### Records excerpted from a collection
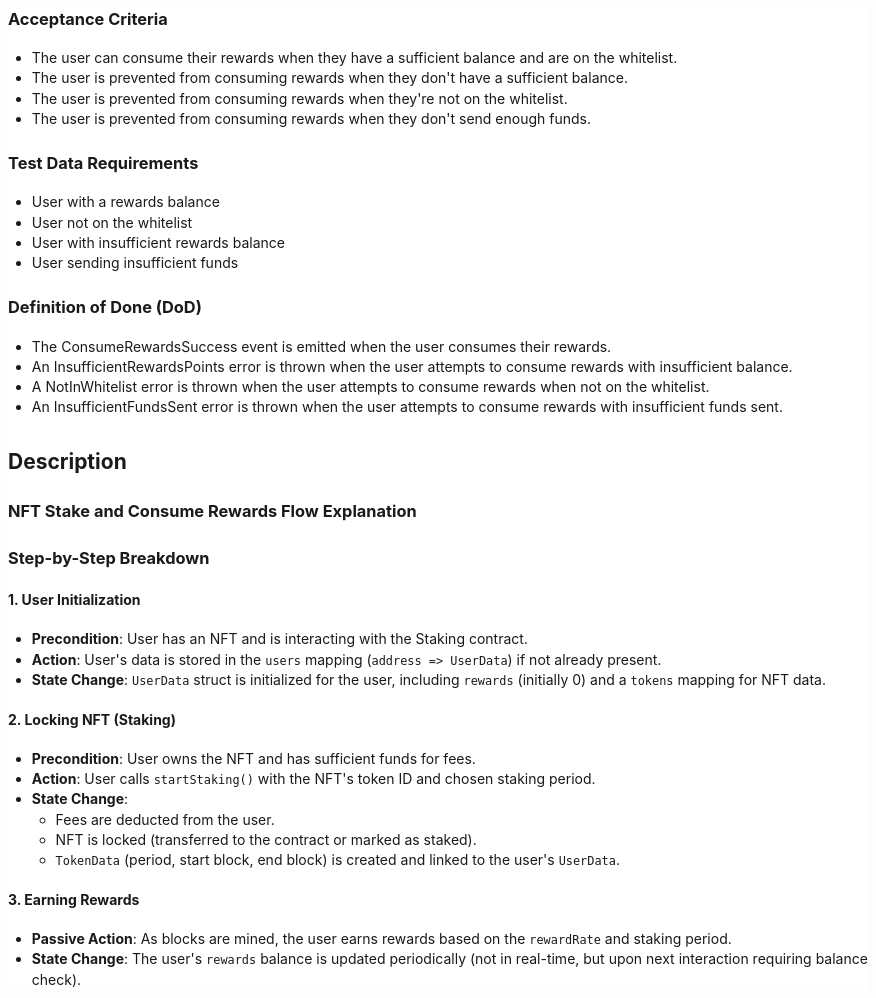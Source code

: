 ### Acceptance Criteria

* The user can consume their rewards when they have a sufficient balance and are on the whitelist.
* The user is prevented from consuming rewards when they don't have a sufficient balance.
* The user is prevented from consuming rewards when they're not on the whitelist.
* The user is prevented from consuming rewards when they don't send enough funds.

### Test Data Requirements

* User with a rewards balance
* User not on the whitelist
* User with insufficient rewards balance
* User sending insufficient funds

### Definition of Done (DoD)

* The ConsumeRewardsSuccess event is emitted when the user consumes their rewards.
* An InsufficientRewardsPoints error is thrown when the user attempts to consume rewards with insufficient balance.
* A NotInWhitelist error is thrown when the user attempts to consume rewards when not on the whitelist.
* An InsufficientFundsSent error is thrown when the user attempts to consume rewards with insufficient funds sent.

## Description

### NFT Stake and Consume Rewards Flow Explanation

### **Step-by-Step Breakdown**

#### **1. User Initialization**

* **Precondition**: User has an NFT and is interacting with the Staking contract.
* **Action**: User's data is stored in the `users` mapping (`address => UserData`) if not already present.
* **State Change**: `UserData` struct is initialized for the user, including `rewards` (initially 0) and a `tokens` mapping for NFT data.

#### **2. Locking NFT (Staking)**

* **Precondition**: User owns the NFT and has sufficient funds for fees.
* **Action**: User calls `startStaking()` with the NFT's token ID and chosen staking period.
* **State Change**:
  * Fees are deducted from the user.
  * NFT is locked (transferred to the contract or marked as staked).
  * `TokenData` (period, start block, end block) is created and linked to the user's `UserData`.

#### **3. Earning Rewards**

* **Passive Action**: As blocks are mined, the user earns rewards based on the `rewardRate` and staking period.
* **State Change**: The user's `rewards` balance is updated periodically (not in real-time, but upon next interaction requiring balance check).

### Action item
In the data above, find the line with "### Acceptance Criteria" and the line with "not already present.". Retype both, plus every line between them, exactly.

### Completed task
: ### Acceptance Criteria

* The user can consume their rewards when they have a sufficient balance and are on the whitelist.
* The user is prevented from consuming rewards when they don't have a sufficient balance.
* The user is prevented from consuming rewards when they're not on the whitelist.
* The user is prevented from consuming rewards when they don't send enough funds.

### Test Data Requirements

* User with a rewards balance
* User not on the whitelist
* User with insufficient rewards balance
* User sending insufficient funds

### Definition of Done (DoD)

* The ConsumeRewardsSuccess event is emitted when the user consumes their rewards.
* An InsufficientRewardsPoints error is thrown when the user attempts to consume rewards with insufficient balance.
* A NotInWhitelist error is thrown when the user attempts to consume rewards when not on the whitelist.
* An InsufficientFundsSent error is thrown when the user attempts to consume rewards with insufficient funds sent.

## Description

### NFT Stake and Consume Rewards Flow Explanation

### **Step-by-Step Breakdown**

#### **1. User Initialization**

* **Precondition**: User has an NFT and is interacting with the Staking contract.
* **Action**: User's data is stored in the `users` mapping (`address => UserData`) if not already present.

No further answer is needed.